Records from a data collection
┄┄┄┄┄┄
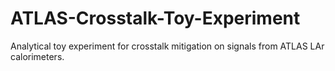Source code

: # ATLAS-Crosstalk-Toy-Experiment
Analytical toy experiment for crosstalk mitigation on signals from ATLAS LAr calorimeters.
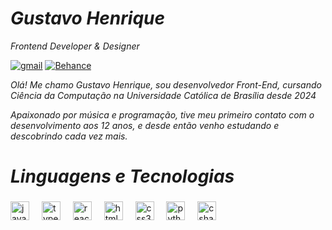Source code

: <h1><i>Gustavo Henrique</i></h1>
<p><i>Frontend Developer & Designer</i></p>

[![gmail](https://img.shields.io/badge/Gmail-D14836?style=for-the-badge&logo=gmail&logoColor=white)](gustaavoaraujjo9@gmail.com)
[![Behance](https://img.shields.io/badge/Behance-1769ff?style=for-the-badge&logo=behance&logoColor=white)](https://www.behance.net/Tavinhuu)


<i>Olá! Me chamo Gustavo Henrique, sou desenvolvedor Front-End, cursando Ciência da Computação na Universidade Católica de Brasília desde 2024

Apaixonado por música e programação, tive meu primeiro contato com o desenvolvimento aos 12 anos, e desde então venho estudando e descobrindo cada vez mais.</i>

<h1><i>Linguagens e Tecnologias</i></h1>

###

<div align="left">
  <img src="https://cdn.jsdelivr.net/gh/devicons/devicon/icons/javascript/javascript-original.svg" height="30" alt="javascript logo"  />
  <img width="12" />
  <img src="https://cdn.jsdelivr.net/gh/devicons/devicon/icons/typescript/typescript-original.svg" height="30" alt="typescript logo"  />
  <img width="12" />
  <img src="https://cdn.jsdelivr.net/gh/devicons/devicon/icons/react/react-original.svg" height="30" alt="react logo"  />
  <img width="12" />
  <img src="https://cdn.jsdelivr.net/gh/devicons/devicon/icons/html5/html5-original.svg" height="30" alt="html5 logo"  />
  <img width="12" />
  <img src="https://cdn.jsdelivr.net/gh/devicons/devicon/icons/css3/css3-original.svg" height="30" alt="css3 logo"  />
  <img width="12" />
  <img src="https://cdn.jsdelivr.net/gh/devicons/devicon/icons/python/python-original.svg" height="30" alt="python logo"  />
  <img width="12" />
  <img src="https://cdn.jsdelivr.net/gh/devicons/devicon/icons/csharp/csharp-original.svg" height="30" alt="csharp logo"  />
</div>

###

###

<br clear="both">

###
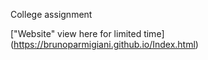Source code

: College assignment

[\"Website\" view here for limited time] (https://brunoparmigiani.github.io/Index.html)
┄┄┄┄┄┄
Once you have identified the lines above that contain "Henrique", copy each of them.

> Worked solution
: <h1><i>Gustavo Henrique</i></h1>
<i>Olá! Me chamo Gustavo Henrique, sou desenvolvedor Front-End, cursando Ciência da Computação na Universidade Católica de Brasília desde 2024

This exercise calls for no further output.